DIRECTIONS FOR THIS TASK - Every line containing the string "lang" should be returned from the records.

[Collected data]
________

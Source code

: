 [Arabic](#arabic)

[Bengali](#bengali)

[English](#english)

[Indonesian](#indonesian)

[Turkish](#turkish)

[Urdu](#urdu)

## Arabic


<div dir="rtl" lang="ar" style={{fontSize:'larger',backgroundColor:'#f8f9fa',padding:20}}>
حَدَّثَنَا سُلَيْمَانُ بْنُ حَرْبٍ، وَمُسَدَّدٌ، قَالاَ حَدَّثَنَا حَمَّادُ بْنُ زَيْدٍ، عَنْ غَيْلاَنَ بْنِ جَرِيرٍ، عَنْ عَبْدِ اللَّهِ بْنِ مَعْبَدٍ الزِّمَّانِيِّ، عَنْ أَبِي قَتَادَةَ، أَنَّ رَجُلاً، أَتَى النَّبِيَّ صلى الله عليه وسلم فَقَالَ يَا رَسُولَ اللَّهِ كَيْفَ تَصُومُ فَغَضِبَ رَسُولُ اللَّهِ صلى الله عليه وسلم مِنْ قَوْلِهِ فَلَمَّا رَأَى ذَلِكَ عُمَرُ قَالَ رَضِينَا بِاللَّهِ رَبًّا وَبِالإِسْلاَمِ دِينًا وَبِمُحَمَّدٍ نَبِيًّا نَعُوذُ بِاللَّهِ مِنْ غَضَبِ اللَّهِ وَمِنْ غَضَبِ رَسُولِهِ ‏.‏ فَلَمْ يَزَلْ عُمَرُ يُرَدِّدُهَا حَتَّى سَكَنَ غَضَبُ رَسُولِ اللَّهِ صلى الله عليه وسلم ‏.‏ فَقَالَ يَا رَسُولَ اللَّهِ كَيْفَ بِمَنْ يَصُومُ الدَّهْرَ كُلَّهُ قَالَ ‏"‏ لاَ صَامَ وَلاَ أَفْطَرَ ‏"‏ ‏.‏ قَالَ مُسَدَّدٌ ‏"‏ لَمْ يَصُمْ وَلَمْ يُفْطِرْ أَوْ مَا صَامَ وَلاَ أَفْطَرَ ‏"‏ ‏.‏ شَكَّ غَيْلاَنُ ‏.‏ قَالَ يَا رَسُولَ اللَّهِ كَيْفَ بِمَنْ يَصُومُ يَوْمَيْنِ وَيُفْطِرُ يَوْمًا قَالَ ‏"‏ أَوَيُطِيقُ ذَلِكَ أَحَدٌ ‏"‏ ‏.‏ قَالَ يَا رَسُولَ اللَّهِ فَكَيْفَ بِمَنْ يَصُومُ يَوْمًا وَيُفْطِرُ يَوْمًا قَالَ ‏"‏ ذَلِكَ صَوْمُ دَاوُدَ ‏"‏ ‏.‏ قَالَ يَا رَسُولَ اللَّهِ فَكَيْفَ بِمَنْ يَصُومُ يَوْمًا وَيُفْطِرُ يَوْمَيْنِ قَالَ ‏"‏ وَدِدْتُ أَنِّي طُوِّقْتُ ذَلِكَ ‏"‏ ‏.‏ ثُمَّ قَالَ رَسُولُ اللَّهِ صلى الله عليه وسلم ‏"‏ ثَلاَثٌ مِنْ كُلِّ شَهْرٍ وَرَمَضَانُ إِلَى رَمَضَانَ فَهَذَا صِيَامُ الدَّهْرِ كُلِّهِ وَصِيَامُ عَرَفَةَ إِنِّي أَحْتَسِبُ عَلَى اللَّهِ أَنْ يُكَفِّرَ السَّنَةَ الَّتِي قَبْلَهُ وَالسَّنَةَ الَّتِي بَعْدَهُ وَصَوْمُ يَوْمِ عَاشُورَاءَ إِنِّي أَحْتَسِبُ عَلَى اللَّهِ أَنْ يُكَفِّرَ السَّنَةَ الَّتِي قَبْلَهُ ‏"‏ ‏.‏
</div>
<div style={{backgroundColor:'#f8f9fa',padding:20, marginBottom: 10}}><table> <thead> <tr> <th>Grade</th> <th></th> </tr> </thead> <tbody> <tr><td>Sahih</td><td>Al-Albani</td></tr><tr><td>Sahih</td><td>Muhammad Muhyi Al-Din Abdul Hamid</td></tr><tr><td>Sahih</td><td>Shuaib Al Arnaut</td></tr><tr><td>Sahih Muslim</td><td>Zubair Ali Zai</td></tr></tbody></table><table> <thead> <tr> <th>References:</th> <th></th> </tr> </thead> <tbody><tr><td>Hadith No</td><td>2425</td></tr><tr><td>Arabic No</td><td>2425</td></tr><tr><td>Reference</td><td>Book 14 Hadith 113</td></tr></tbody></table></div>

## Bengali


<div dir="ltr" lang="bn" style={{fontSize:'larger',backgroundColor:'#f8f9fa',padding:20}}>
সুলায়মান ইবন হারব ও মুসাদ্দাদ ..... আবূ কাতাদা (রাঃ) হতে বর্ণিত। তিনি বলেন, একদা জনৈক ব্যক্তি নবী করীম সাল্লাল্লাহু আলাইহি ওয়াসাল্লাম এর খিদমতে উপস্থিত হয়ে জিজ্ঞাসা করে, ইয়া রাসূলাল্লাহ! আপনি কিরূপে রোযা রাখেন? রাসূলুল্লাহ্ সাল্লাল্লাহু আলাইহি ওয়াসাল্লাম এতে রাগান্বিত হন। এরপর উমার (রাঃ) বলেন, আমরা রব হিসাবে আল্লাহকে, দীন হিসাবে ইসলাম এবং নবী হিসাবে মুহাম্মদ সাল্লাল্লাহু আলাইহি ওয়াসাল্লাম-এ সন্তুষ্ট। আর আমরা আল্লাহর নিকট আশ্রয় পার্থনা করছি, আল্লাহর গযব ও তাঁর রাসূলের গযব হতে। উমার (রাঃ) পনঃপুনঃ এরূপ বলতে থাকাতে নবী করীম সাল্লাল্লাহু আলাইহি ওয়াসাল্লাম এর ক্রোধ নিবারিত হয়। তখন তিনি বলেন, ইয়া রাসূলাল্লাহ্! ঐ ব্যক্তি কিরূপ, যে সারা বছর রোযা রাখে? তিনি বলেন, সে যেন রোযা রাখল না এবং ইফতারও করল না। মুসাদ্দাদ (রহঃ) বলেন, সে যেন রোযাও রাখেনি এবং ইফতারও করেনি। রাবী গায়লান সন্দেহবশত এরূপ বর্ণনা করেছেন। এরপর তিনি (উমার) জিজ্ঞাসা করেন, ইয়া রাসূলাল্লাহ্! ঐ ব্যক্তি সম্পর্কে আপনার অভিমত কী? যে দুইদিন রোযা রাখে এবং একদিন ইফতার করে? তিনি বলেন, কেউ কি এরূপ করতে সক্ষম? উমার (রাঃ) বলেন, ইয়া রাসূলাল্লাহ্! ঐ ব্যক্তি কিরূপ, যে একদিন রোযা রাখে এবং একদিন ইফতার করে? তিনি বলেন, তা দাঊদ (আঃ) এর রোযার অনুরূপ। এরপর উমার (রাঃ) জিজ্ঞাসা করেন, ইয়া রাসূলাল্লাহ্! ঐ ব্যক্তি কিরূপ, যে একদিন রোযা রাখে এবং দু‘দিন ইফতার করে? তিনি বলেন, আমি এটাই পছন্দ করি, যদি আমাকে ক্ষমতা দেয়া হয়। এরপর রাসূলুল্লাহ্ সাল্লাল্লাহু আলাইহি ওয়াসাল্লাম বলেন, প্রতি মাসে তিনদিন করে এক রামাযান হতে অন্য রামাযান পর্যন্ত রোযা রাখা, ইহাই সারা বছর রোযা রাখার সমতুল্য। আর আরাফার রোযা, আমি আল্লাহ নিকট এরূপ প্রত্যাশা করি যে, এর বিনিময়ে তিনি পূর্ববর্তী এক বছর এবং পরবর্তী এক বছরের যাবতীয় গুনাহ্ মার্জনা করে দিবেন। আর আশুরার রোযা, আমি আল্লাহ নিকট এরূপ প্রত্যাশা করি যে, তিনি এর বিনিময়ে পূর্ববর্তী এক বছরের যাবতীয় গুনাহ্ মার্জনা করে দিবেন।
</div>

________

WRITTEN REPLY -
<div dir="rtl" lang="ar" style={{fontSize:'larger',backgroundColor:'#f8f9fa',padding:20}}>
<div dir="ltr" lang="bn" style={{fontSize:'larger',backgroundColor:'#f8f9fa',padding:20}}>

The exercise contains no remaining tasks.